Der Begriff Skala (Plural Skalen) bezeichnet in der Werkstofftechnik die charakteristische Längenordnung, auf der Phänomene beschrieben, gemessen oder modelliert werden. Typische Längenskalen reichen von der atomaren Skala (Ångström, Nanometer) über die Mikro‑ und Mesoskala bis hin zur Makroskala im Bauteilmaßstab.
Auf der atomaren Skala werden Gitterstruktur, Bindungsverhältnisse, Punktdefekte und lokale chemische Zusammensetzung betrachtet. Modelle der Quantenmechanik und Dichtefunktionaltheorie operieren typischerweise auf dieser Ebene. Die Mikroskala umfasst Korngrenzen, Phasengrenzen, Ausscheidungen und Poren; hier kommen z.B. Elektronenmikroskopie und EBSD zum Einsatz. Die Mesoskala beschreibt Gefügetextur, Rissnetzwerke oder Phasenverteilung in Repräsentativen Volumenelementen. Auf der Makroskala werden Bauteileigenschaften wie Festigkeit, Ermüdung oder Kriechverhalten beschrieben.

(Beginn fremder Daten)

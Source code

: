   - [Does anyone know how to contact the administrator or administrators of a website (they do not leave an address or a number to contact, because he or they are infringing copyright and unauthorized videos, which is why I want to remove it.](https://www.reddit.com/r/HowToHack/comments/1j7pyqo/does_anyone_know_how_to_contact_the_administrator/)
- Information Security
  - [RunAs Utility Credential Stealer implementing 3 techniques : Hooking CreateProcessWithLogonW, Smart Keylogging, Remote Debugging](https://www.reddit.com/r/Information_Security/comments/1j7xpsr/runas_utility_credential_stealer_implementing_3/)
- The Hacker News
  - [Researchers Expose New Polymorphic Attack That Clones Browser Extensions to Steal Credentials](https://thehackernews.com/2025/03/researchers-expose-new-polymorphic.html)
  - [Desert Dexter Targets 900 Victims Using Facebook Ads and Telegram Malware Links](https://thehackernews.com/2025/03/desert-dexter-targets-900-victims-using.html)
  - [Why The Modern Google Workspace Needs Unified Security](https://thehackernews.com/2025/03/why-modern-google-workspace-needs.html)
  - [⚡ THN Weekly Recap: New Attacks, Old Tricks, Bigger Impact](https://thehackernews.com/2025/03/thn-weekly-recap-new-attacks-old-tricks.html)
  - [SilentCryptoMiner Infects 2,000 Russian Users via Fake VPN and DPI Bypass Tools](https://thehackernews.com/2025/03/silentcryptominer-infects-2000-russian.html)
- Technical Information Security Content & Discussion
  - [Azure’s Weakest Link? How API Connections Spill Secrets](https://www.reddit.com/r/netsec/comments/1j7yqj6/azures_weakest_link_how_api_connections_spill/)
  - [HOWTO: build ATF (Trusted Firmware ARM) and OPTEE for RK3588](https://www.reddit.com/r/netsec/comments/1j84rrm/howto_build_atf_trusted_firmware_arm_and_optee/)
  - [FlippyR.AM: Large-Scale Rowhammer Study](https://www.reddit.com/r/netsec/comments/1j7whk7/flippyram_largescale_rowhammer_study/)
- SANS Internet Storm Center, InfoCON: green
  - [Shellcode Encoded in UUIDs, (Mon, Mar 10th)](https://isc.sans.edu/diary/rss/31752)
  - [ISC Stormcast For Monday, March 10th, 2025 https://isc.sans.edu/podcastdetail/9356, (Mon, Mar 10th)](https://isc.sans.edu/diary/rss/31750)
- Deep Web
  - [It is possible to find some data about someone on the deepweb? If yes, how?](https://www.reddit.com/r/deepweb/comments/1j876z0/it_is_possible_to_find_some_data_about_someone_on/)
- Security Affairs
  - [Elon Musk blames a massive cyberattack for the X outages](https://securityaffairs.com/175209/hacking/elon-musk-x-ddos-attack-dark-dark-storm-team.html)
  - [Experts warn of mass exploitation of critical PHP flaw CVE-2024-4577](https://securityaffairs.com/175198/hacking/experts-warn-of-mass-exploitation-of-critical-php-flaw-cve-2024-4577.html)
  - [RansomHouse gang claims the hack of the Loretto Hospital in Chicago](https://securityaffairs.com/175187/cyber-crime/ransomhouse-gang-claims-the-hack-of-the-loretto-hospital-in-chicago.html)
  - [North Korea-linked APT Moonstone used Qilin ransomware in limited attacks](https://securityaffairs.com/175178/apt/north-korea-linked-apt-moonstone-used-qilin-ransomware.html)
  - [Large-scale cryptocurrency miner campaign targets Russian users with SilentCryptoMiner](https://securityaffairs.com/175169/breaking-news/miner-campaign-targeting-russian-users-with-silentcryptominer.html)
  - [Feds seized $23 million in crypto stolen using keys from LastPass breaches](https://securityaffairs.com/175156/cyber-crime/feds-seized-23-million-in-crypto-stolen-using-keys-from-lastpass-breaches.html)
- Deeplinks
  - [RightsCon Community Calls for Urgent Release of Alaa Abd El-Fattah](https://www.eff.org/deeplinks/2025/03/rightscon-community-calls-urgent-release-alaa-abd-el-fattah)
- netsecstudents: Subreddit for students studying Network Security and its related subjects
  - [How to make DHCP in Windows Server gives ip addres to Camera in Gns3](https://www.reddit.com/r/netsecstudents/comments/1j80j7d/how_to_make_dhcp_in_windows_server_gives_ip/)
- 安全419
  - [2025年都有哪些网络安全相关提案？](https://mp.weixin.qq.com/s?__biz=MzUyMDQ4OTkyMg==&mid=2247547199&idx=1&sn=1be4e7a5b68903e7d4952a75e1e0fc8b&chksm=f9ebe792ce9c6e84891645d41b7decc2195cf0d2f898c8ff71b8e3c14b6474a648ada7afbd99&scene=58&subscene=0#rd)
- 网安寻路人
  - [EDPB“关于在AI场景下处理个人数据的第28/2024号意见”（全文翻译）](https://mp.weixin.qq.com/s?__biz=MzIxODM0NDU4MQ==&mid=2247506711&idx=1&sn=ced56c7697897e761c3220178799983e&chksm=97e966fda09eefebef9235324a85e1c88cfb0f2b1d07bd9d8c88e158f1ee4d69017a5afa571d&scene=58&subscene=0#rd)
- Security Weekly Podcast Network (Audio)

Skalenkonzepte sind zentral für multiskalige Modellierung, bei der Informationen von feineren Skalen (z.B. atomare Versetzungsbewegung) in effektive Materialgesetze für grobere Skalen (z.B. Kontinuumsmechanik) überführt werden. Ein typisches Anwendungsfeld ist die Zunderschichtenanalyse: Oxidwachstum beginnt auf atomarer Skala, entwickelt sich zu nanokristallinen Schichten auf der Mikroskala und beeinflusst schließlich makroskopische Eigenschaften wie Korrosionsbeständigkeit und Haftfestigkeit der Zunderschicht.
Die klare Trennung und Kopplung von Skalen ist entscheidend, um Struktur‑Eigenschafts‑Beziehungen konsistent zu erfassen, geeignete Mess‑ und Simulationsmethoden zu wählen und Übertragbarkeitsgrenzen von Modellen zu verstehen.